The United States launched an intensive diplomatic effort yesterday to bring the 13-day-old hostage crisis in Beirut to a quick end by seizing on an offer by Lebanese Shiite Moslem leader Nabih Berri to put the 39 remaining American hostages in the custody of a Western European embassy in Beirut or of the Syrian government.
Senior administration officials including Secretary of State George P. Shultz probed foreign governments and particularly France and Syria about their willingness to take the hostages in what one informed source last night called "a very, very active day" that pointed toward a possible deal that could either take shape or collapse "in a matter of hours."
Both France and Syria informed the United States that they were wary of having to hold the hostages for more than a day or two and therefore asked for guarantees from the United States that Israel would release the more than 700 Lebanese prisoners that have been held in Israel since April, as Berri has demanded.
But there were no visible signs that Israel was prepared to move from its refusal to link the fate of the Lebanese prisoners being held in the Atlit Prison with the American hostages without a specific request from the United States to do so. The Reagan administration has declined to make such a request.
Berri, the leader of the Amal militia that controls Beirut's airport and a coreligionist of the hijackers who took a TWA airliner and its passengers captive on June 14, made the offer to transfer the hostages out of his control at a press conference in Beirut yesterday.
He also released from captivity an ailing American, Jimmy Dell Palmer, 48, who was flown to Cyprus. All of the hostages were interviewed Tuesday night in Beirut by the International Committee of the Red Cross, which declined to make public its reports on their condition. The reports will be sent to the hostages' families.
Faced with announcements in Washington Tuesday that the Reagan administration is considering a blockade of Lebanon and a forced shutdown of Beirut airport if the American hostages are not freed, Berri said yesterday that his "answer to the threat" is to "try to be more a human being."
In Washington yesterday, the White House shifted away from the strong threats by adopting a policy of offering no comment on any aspect of the hostage crisis, including the possibility of retaliation.
Informed U.S. sources said that the administration believed that Syria held the key to a deal that appeared by late yesterday to be possible. Following a meeting at the White House, Senate Foreign Relations Committee Chairman Richard G. Lugar (R-Ind.) said, "It is a very important stage, and it's very hopeful."

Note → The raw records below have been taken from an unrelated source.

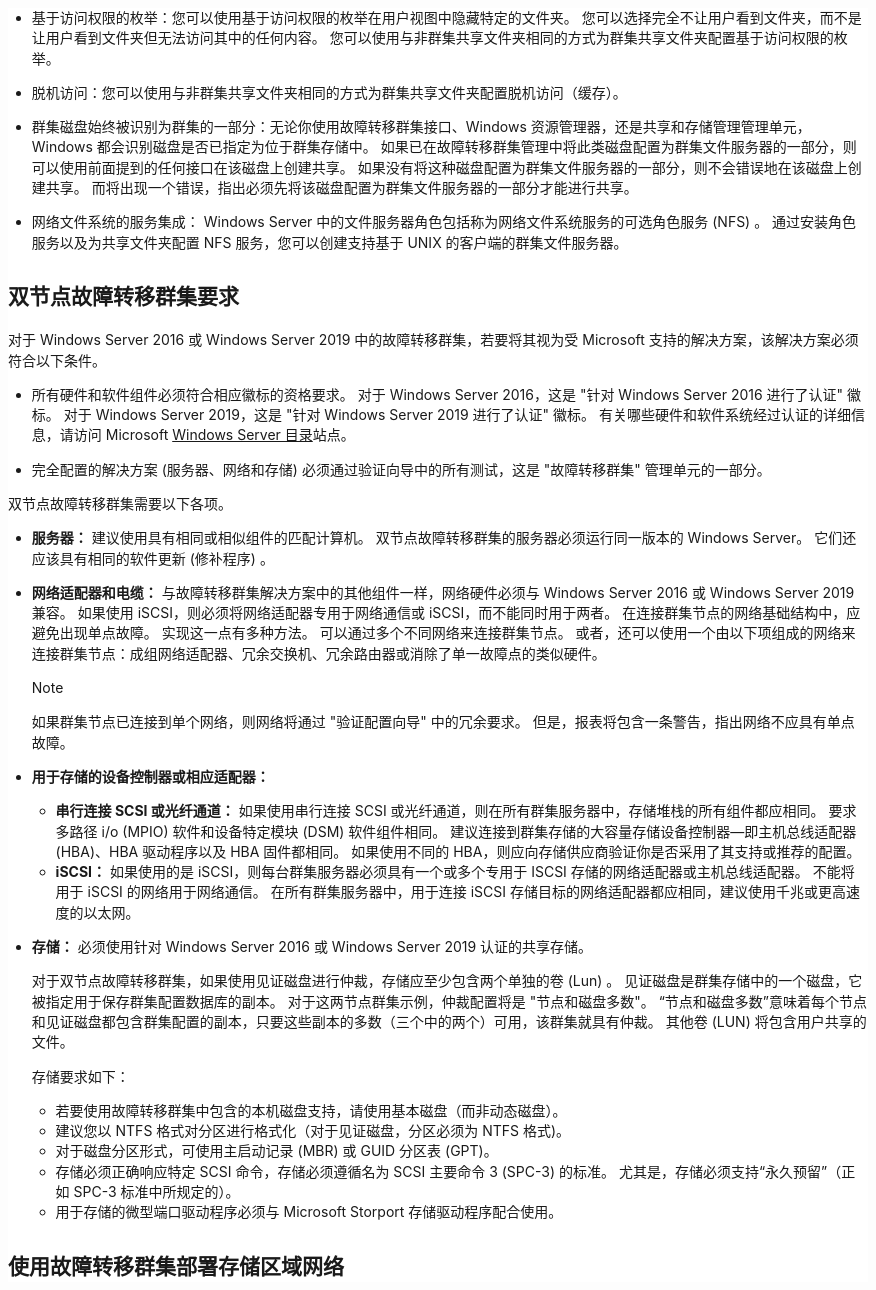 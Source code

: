 - 基于访问权限的枚举：您可以使用基于访问权限的枚举在用户视图中隐藏特定的文件夹。 您可以选择完全不让用户看到文件夹，而不是让用户看到文件夹但无法访问其中的任何内容。 您可以使用与非群集共享文件夹相同的方式为群集共享文件夹配置基于访问权限的枚举。

- 脱机访问：您可以使用与非群集共享文件夹相同的方式为群集共享文件夹配置脱机访问（缓存）。

- 群集磁盘始终被识别为群集的一部分：无论你使用故障转移群集接口、Windows 资源管理器，还是共享和存储管理管理单元，Windows 都会识别磁盘是否已指定为位于群集存储中。 如果已在故障转移群集管理中将此类磁盘配置为群集文件服务器的一部分，则可以使用前面提到的任何接口在该磁盘上创建共享。 如果没有将这种磁盘配置为群集文件服务器的一部分，则不会错误地在该磁盘上创建共享。 而将出现一个错误，指出必须先将该磁盘配置为群集文件服务器的一部分才能进行共享。

- 网络文件系统的服务集成： Windows Server 中的文件服务器角色包括称为网络文件系统服务的可选角色服务 (NFS) 。 通过安装角色服务以及为共享文件夹配置 NFS 服务，您可以创建支持基于 UNIX 的客户端的群集文件服务器。

## <a name="requirements-for-a-two-node-failover-cluster"></a>双节点故障转移群集要求

对于 Windows Server 2016 或 Windows Server 2019 中的故障转移群集，若要将其视为受 Microsoft 支持的解决方案，该解决方案必须符合以下条件。

- 所有硬件和软件组件必须符合相应徽标的资格要求。 对于 Windows Server 2016，这是 "针对 Windows Server 2016 进行了认证" 徽标。 对于 Windows Server 2019，这是 "针对 Windows Server 2019 进行了认证" 徽标。 有关哪些硬件和软件系统经过认证的详细信息，请访问 Microsoft [Windows Server 目录](https://www.windowsservercatalog.com/default.aspx)站点。

- 完全配置的解决方案 (服务器、网络和存储) 必须通过验证向导中的所有测试，这是 "故障转移群集" 管理单元的一部分。

双节点故障转移群集需要以下各项。

- **服务器：** 建议使用具有相同或相似组件的匹配计算机。  双节点故障转移群集的服务器必须运行同一版本的 Windows Server。 它们还应该具有相同的软件更新 (修补程序) 。

- **网络适配器和电缆：** 与故障转移群集解决方案中的其他组件一样，网络硬件必须与 Windows Server 2016 或 Windows Server 2019 兼容。 如果使用 iSCSI，则必须将网络适配器专用于网络通信或 iSCSI，而不能同时用于两者。 在连接群集节点的网络基础结构中，应避免出现单点故障。 实现这一点有多种方法。 可以通过多个不同网络来连接群集节点。 或者，还可以使用一个由以下项组成的网络来连接群集节点：成组网络适配器、冗余交换机、冗余路由器或消除了单一故障点的类似硬件。

   > [!NOTE]
   > 如果群集节点已连接到单个网络，则网络将通过 "验证配置向导" 中的冗余要求。  但是，报表将包含一条警告，指出网络不应具有单点故障。

- **用于存储的设备控制器或相应适配器：**
    - **串行连接 SCSI 或光纤通道：** 如果使用串行连接 SCSI 或光纤通道，则在所有群集服务器中，存储堆栈的所有组件都应相同。 要求多路径 i/o (MPIO) 软件和设备特定模块 (DSM) 软件组件相同。  建议连接到群集存储的大容量存储设备控制器—即主机总线适配器 (HBA)、HBA 驱动程序以及 HBA 固件都相同。 如果使用不同的 HBA，则应向存储供应商验证你是否采用了其支持或推荐的配置。
    - **iSCSI：** 如果使用的是 iSCSI，则每台群集服务器必须具有一个或多个专用于 ISCSI 存储的网络适配器或主机总线适配器。 不能将用于 iSCSI 的网络用于网络通信。 在所有群集服务器中，用于连接 iSCSI 存储目标的网络适配器都应相同，建议使用千兆或更高速度的以太网。

- **存储：** 必须使用针对 Windows Server 2016 或 Windows Server 2019 认证的共享存储。

    对于双节点故障转移群集，如果使用见证磁盘进行仲裁，存储应至少包含两个单独的卷 (Lun) 。 见证磁盘是群集存储中的一个磁盘，它被指定用于保存群集配置数据库的副本。 对于这两节点群集示例，仲裁配置将是 "节点和磁盘多数"。 “节点和磁盘多数”意味着每个节点和见证磁盘都包含群集配置的副本，只要这些副本的多数（三个中的两个）可用，该群集就具有仲裁。 其他卷 (LUN) 将包含用户共享的文件。

    存储要求如下：

    - 若要使用故障转移群集中包含的本机磁盘支持，请使用基本磁盘（而非动态磁盘）。
    - 建议您以 NTFS 格式对分区进行格式化（对于见证磁盘，分区必须为 NTFS 格式)。
    - 对于磁盘分区形式，可使用主启动记录 (MBR) 或 GUID 分区表 (GPT)。
    - 存储必须正确响应特定 SCSI 命令，存储必须遵循名为 SCSI 主要命令 3 (SPC-3) 的标准。 尤其是，存储必须支持“永久预留”（正如 SPC-3 标准中所规定的）。
    -  用于存储的微型端口驱动程序必须与 Microsoft Storport 存储驱动程序配合使用。

## <a name="deploying-storage-area-networks-with-failover-clusters"></a>使用故障转移群集部署存储区域网络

Syria today dropped cautious hints that President Hafez Assad personally was involved in the effort to arrange freeing both the American hostages and the Arab prisoners. In addition, Berri was reported by sources in Washington and Damascus to have visited the Syrian capital secretly earlier this week.
In Paris, the French government responded to Berri's formulation by releasing a statement that said that France "is always available when it is a question of protecting human lives and preventing suffering." But French officials quickly added that France would not play the role of mediator or negotiator, suggesting that the French were offering their embassy in Beirut, or perhaps in Damascus, only as a temporary sheltering facility for the hostages on their way to freedom.
Shultz was reported to have telephoned French Foreign Minister Roland Dumas with a request for French involvement, according to reports from Paris and from administration sources. But Shultz reportedly was unable to give the French diplomat the assurances he sought that Israel would agree to free quickly the Arab prisoners and thus enable the French to release the Americans.
Dumas then reportedly placed a telephone call to Israeli Prime Minister Shimon Peres to ask if Israel would set a timetable for the release of the Arab prisoners in return for France's taking over custody of the Americans. Peres declined to give such a commitment, indicating instead that there was still no clear American request for such a step, according to a report that originated in Jerusalem.
But Defense Minister Yitzhak Rabin took the floor of the Knesset to restate in rather emphatic terms his country's intention to release the Arab prisoners rounded up in southern Lebanon and brought to Israel in April.
"Since then, the Army has from time to time released groups of people and it is our intention to continue this policy in the future according to Cabinet decisions," Rabin said.
Officials in Jerusalem denied reports from The Associated Press quoting anonymous sources as saying that the government was considering freeing 70 detainees Thursday.
Berri proposed, in effect, to put the hostages in escrow until the Lebanese detainees are freed from Atlit. They would not be placed in any embassy or any third country until he had guarantees that they would not be released without the agreement of the hijackers and the freedom of the Arabs, he said at his press conference in Beirut.
Berri cited the Red Cross visits and the release of Palmer as two humanitarian responses to Reagan's threats of coercion. A third, he said, was the inclusion of the kidnaped French journalists Michel Seurat and Jean-Paul Kaufmann in the ranks of those who would be released if the Atlit detainees are freed.
The Frenchmen were kidnaped May 22 on the way to Beirut from the airport, and the inclusion of them in Berri's offer was seen as a way to draw the French further into a possible solution.
Officials at the Swiss Embassy in Beirut also agreed "in principle" to take in the hostages but had received no official request.